He serves as Contributing Editor of International Journal of Non-linear Mechanics (Elsevier), Associate Editor of Journal of Fluids and Structures, ASME Journal of Vibration and Acoustics, Mechanics Based Design of Structures and Machines and is member of the Editorial Board of Journal of Sound and Vibration and International Journal of Structural Stability and Dynamics. He also served as Associate Editor of the ASME Applied Mechanics Reviews and as guest editor of a special issue of Computers and Structures. He is the author of 162 Journal papers and over 160 conference papers. Professor Amabili received about 2600 citations and has H-Index 28, quickly growing. Marco Amabili has given many invited lectures in several countries, including USA, Canada, Italy, Ukraine, France, Poland, Greece, Switzerland and Iran. He organized many symposia, he has been the chair of the 4th Canadian Conference on Nonlinear Solid Mechanics (2013), co-chair of the Euromech Colloquium 483 “Geometrically non-linear vibrations of structures” and served in the Scientific Committee of many conferences worldwide.


Dr. Bernard Brogliato

INRIA Grenoble-Rhone-Alpes, Bipop team-project, 655 avenue de l'Europe, 38334 Saint-Ismier, France


Title: Discrete-time sliding mode control: Do it implicitly!

Abstract: Sliding-mode control is a well-known robust feedback control method, which was invented more than sixty years ago, and has since then witnessed an impressive amount of research and applications. Of particular interest is the implementation of such discontinuous, multivalued controllers in discrete-time. The classical discretization of the set-valued input (the sign function) is done in an explicit way. This has been proved to yield numerical chattering (spurious oscillations due to the discretization), both in the output and the input signals. In particular the discontinuous input behaves like a very high frequency bang-bang controller, which is highly undesirable in practice. Recently a new type of discretization, named the implicit method, has been introduced. It is inspired from numerical schemes for the simulation of mechanical systems with friction and impacts.
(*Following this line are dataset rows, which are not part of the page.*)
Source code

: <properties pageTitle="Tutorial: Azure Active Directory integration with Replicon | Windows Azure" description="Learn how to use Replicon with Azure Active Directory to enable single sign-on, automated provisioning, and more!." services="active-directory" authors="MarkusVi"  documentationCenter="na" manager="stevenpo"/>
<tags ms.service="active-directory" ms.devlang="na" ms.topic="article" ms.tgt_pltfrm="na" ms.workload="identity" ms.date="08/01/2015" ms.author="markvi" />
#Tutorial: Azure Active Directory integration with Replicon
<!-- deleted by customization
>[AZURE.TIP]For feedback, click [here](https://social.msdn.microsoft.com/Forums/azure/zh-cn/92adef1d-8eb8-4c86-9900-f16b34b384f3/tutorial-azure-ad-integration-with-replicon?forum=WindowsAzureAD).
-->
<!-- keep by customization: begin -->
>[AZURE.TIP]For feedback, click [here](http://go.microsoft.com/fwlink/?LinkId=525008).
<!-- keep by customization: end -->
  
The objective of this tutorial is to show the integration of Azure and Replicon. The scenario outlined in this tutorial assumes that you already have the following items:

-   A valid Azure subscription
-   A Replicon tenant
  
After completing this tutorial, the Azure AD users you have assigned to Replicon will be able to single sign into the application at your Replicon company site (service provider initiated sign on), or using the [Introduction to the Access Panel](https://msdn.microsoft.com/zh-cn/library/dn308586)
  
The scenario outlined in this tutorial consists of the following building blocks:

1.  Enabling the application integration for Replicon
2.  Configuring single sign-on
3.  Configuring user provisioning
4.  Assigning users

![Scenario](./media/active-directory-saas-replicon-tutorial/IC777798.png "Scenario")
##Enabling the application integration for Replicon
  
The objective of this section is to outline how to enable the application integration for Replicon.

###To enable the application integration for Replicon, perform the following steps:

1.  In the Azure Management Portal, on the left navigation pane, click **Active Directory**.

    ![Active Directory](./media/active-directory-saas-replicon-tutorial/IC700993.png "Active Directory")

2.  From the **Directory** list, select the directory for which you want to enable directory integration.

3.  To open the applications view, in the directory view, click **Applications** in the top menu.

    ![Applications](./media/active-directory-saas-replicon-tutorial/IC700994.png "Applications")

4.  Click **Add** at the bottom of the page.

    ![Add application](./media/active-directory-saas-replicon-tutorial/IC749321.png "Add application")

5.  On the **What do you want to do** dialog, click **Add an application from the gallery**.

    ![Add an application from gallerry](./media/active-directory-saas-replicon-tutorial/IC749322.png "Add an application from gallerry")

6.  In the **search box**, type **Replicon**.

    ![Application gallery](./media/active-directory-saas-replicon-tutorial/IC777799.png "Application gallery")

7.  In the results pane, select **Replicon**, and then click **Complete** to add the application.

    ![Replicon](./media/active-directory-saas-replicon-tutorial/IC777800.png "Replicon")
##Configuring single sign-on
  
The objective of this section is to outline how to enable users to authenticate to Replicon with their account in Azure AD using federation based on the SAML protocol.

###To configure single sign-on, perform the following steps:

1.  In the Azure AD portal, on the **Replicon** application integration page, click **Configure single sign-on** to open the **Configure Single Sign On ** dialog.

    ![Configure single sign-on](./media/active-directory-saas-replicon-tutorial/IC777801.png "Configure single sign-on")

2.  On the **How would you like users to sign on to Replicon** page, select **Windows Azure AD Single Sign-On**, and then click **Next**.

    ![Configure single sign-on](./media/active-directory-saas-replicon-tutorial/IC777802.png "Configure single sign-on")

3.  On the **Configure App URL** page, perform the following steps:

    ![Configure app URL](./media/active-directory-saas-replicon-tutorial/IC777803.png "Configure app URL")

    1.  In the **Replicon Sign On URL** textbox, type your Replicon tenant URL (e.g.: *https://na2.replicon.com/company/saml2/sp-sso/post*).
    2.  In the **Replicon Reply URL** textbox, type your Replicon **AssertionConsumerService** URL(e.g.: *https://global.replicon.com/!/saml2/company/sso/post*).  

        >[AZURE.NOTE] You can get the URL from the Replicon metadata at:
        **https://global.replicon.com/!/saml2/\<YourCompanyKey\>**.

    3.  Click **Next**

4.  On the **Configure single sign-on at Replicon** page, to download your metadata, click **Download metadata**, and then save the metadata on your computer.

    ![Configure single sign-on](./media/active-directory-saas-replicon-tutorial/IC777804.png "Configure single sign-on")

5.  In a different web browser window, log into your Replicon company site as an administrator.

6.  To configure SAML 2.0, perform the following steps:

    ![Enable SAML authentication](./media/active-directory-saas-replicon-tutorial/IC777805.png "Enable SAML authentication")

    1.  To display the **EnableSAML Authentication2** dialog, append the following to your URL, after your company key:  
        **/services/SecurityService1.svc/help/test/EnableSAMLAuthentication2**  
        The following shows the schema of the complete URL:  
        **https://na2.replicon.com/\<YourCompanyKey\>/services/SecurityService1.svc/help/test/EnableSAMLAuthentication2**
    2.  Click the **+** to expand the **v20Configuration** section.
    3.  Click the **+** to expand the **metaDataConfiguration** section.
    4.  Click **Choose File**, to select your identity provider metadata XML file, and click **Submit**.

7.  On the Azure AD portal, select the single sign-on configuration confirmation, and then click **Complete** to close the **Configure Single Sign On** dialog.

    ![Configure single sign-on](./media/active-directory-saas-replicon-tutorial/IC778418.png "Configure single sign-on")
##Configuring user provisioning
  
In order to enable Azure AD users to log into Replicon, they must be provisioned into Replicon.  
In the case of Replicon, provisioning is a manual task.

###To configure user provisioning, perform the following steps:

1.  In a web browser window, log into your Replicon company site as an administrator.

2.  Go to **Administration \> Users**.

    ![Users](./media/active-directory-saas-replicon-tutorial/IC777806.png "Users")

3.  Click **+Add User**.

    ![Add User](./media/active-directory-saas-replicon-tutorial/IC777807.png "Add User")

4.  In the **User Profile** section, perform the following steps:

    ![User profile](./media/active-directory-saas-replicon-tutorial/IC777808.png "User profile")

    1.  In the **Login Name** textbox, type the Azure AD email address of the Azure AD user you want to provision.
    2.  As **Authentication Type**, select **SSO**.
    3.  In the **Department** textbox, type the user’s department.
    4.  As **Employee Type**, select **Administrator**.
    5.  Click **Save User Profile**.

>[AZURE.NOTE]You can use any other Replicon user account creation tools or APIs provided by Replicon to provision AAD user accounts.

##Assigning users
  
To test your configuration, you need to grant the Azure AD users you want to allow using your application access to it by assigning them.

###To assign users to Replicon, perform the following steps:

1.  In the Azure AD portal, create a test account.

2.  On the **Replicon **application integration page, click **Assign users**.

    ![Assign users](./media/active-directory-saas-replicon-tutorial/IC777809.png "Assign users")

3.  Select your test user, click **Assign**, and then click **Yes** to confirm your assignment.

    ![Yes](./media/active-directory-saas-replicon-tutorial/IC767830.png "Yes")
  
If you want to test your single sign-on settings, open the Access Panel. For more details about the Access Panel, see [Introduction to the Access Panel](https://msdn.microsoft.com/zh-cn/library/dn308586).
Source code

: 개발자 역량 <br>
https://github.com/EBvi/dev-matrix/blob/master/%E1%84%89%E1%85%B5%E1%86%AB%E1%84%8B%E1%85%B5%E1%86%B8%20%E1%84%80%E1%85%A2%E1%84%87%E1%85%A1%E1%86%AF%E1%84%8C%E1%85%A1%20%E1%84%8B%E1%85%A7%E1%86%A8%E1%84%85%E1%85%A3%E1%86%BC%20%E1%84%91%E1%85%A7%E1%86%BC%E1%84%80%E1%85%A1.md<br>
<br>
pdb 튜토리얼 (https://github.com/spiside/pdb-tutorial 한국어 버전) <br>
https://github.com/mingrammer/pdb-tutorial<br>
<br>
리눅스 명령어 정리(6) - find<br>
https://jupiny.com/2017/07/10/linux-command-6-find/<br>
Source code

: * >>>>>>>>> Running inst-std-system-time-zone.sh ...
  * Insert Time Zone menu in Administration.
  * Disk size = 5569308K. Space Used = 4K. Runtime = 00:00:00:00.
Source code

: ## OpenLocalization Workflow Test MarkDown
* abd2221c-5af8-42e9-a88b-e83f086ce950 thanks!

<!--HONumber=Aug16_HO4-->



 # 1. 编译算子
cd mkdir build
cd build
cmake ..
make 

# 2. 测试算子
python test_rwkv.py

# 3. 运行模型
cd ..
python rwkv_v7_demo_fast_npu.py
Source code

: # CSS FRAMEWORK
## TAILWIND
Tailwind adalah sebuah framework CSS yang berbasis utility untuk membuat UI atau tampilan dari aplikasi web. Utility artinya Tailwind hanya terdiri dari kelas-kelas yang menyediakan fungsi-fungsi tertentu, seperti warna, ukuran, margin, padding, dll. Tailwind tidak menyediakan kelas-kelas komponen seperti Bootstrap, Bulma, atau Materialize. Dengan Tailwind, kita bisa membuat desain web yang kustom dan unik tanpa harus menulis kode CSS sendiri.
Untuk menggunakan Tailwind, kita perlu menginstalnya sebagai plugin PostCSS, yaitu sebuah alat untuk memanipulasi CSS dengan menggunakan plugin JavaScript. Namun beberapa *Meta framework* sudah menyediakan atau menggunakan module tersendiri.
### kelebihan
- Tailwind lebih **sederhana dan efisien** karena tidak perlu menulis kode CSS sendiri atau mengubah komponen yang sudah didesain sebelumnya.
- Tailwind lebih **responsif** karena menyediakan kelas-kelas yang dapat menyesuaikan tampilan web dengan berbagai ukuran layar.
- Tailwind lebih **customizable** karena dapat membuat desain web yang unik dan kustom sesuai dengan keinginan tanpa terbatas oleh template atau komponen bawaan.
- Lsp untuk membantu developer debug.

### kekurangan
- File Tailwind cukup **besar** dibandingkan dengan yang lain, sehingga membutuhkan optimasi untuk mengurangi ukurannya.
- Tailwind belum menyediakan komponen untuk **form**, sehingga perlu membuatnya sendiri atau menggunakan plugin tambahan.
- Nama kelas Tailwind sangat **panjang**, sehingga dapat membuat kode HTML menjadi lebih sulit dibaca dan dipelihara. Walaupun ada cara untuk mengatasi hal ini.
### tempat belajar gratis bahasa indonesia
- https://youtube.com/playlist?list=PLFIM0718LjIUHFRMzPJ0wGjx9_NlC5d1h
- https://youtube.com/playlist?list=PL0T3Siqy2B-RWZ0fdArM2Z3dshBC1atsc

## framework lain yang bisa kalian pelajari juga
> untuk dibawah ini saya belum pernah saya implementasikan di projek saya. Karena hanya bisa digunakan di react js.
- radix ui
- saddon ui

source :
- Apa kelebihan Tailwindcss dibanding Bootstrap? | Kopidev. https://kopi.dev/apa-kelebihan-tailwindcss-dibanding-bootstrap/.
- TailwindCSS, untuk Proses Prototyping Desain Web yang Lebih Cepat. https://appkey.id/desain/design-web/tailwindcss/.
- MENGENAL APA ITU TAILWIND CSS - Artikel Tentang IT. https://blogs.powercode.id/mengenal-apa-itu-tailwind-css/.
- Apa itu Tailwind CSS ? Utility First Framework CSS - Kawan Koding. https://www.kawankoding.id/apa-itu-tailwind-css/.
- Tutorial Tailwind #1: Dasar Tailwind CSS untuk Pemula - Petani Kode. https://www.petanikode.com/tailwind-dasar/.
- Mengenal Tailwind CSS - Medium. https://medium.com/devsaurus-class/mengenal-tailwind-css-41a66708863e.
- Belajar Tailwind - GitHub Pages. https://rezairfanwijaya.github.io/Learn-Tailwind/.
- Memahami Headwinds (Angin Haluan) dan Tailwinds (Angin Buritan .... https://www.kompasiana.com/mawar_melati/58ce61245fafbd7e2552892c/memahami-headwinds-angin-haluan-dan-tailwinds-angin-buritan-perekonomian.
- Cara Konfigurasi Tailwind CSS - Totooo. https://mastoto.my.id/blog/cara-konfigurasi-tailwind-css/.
In this talk we will describe the basics of the implicit discrete-time sliding mode control, and then show with extensive experimental results obtained on an electro-pneumatic and a mechanical systems, that it allows to suppress the chattering in both the output (tracking control) and the input. Both the equivalent-control based, and the twisting algorithms are tested. The new discrete-time controllers are easily implemented with few lines of MatLab code.


Dr. Michael Z.Q. Chen

Department of Mechanical Engineering; Faculty of Engineering; University of Hong Kong, China


Title: Passive mechanical synthesis and applications with the inerter

Abstract: This talk will discuss some recent work on the synthesis of general passive mechanical impedances and its application to problems of mechanical control. The need for a new modelling element (the inerter) will be explained and its mechanical construction discussed. The recent deployment of the inerter in Formula One racing cars will be described. Recent results on restricted complexity synthesis and inerter's applications to suspension control and vibration systems will be presented.


Prof. Daniel J. Inman

Department of Aerospace Engineering
University of Michigan, Ann Arbor, Michigan USA


Title: Smart Structures and Metastructures in Vibration Problems

Abstract: The field of adaptive structures or smart structures has grown and expanded from the early days of smart materials to today’s research in multifunctional structures, adaptive composites and more recently metastructures. This talk touches on each of these topics but does so from the point of view of applications consisting of structural monitoring, energy harvesting for small electronics, vibration suppression and gust alleviation in unmanned air vehicles.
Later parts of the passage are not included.